In 2000, with the new millennium just a few months old, world leaders gathered at the United Nations to discuss how to tackle poverty. That broad challenge was converted into eight Millennium Development Goals to be achieved by 2015. We’re at the end of that period now and a UN summit in New York on 25 September will agree new Sustainable Development Goals. In the run-up to the summit, the World Economic Forum is looking at how the world has changed over the past quarter of a century through the prism of the original development goals, the first of which was to eradicate extreme poverty and hunger.

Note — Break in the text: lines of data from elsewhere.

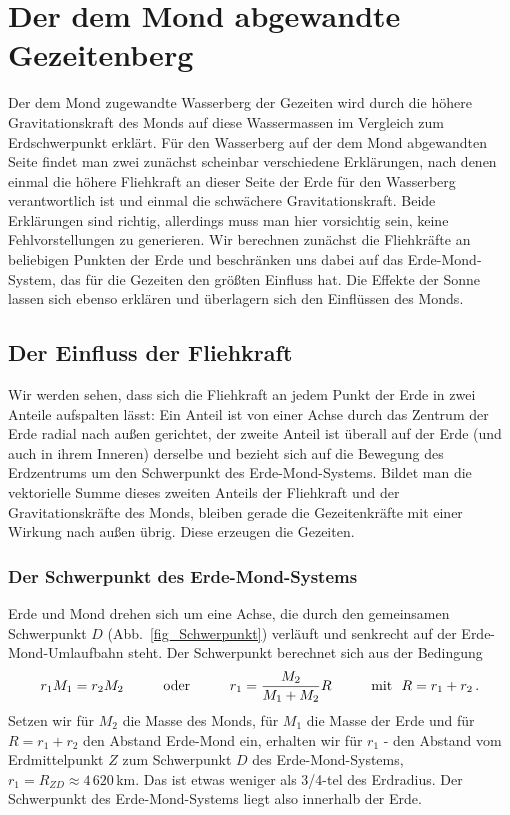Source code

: \section{Der dem Mond abgewandte Gezeitenberg}

Der dem Mond zugewandte Wasserberg der Gezeiten wird durch die h\"ohere Gravitationskraft 
des Monds auf diese Wassermassen im Vergleich zum Erdschwerpunkt erkl\"art.
F\"ur den Wasserberg auf der dem Mond abgewandten Seite findet man zwei zun\"achst scheinbar 
verschiedene Erkl\"arungen, nach denen einmal die h\"ohere Fliehkraft an dieser Seite der Erde f\"ur den
Wasserberg verantwortlich ist und einmal die schw\"achere Gravitationskraft. Beide Erkl\"arungen sind
richtig, allerdings muss man hier vorsichtig sein, keine Fehlvorstellungen zu generieren.
Wir berechnen zun\"achst die Fliehkr\"afte an beliebigen Punkten der Erde und 
beschr\"anken uns dabei auf das Erde-Mond-System, das f\"ur die Gezeiten den gr\"o\ss ten
Einfluss hat. Die Effekte der Sonne lassen sich ebenso erkl\"aren und \"uberlagern sich den
Einfl\"ussen des Monds.

\subsection{Der Einfluss der Fliehkraft}

Wir werden sehen, dass sich die Fliehkraft an jedem Punkt der Erde in zwei Anteile aufspalten
l\"asst: Ein Anteil ist von einer Achse durch das Zentrum der Erde radial nach au\ss en gerichtet, der
zweite Anteil ist \"uberall auf der Erde (und auch in ihrem Inneren) derselbe und bezieht sich
auf die Bewegung des Erdzentrums um den Schwerpunkt des Erde-Mond-Systems. Bildet man die
vektorielle Summe dieses zweiten Anteils der Fliehkraft und der Gravitationskr\"afte des Monds, bleiben
gerade die Gezeitenkr\"afte mit einer Wirkung nach au\ss en \"ubrig. Diese erzeugen die Gezeiten.

\subsubsection{Der Schwerpunkt des Erde-Mond-Systems}

Erde und Mond drehen sich um eine Achse, die durch den gemeinsamen Schwerpunkt $D$
(Abb.\ \ref{fig_Schwerpunkt})
verl\"auft und senkrecht auf der Erde-Mond-Umlaufbahn steht. Der Schwerpunkt berechnet sich aus
der Bedingung
\begin{equation}
\label{eq_Schwerpunkt}
             r_1 M_1 = r_2 M_2  \hspace{1cm} {\rm oder} \hspace{1cm}  
                 r_1  = \frac{M_2}{M_1+M_2} R  \hspace{1cm} {\rm mit} ~~ R=r_1+r_2 \, .
\end{equation}
Setzen wir f\"ur $M_2$ die Masse des Monds, f\"ur $M_1$ die Masse der Erde und f\"ur
$R=r_1+r_2$ den Abstand Erde-Mond ein, erhalten wir f\"ur $r_1$ - den Abstand vom Erdmittelpunkt $Z$
zum Schwerpunkt $D$ des Erde-Mond-Systems, $r_1 = R_{ZD} \approx 4\,620$\,km. Das ist etwas weniger als
3/4-tel des Erdradius. Der Schwerpunkt des Erde-Mond-Systems liegt also innerhalb der Erde.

Turn the clocks back to 1990 and nearly half the population in the developing world was living on less than $1.25 a day – the UN’s definition of the poverty line. That proportion is now down to 14% – not quite eradication but a fall that has nevertheless taken more than a billion people out of extreme poverty.
Data from the Millennium Development Goals Report 2015 shows that the number of people living in extreme poverty has been cut from 1.9 billion to 836 million, with most of that reduction coming after the year 2000.
All regions have seen reductions in poverty, but there have been particularly sharp falls in China and India while sub-Saharan Africa has lagged.
When it comes to hunger, the proportion of undernourished people in the developing regions has fallen in line with the extreme poverty figures – down from 23.3% in 1990–1992 to 12.9% in 2014–2016.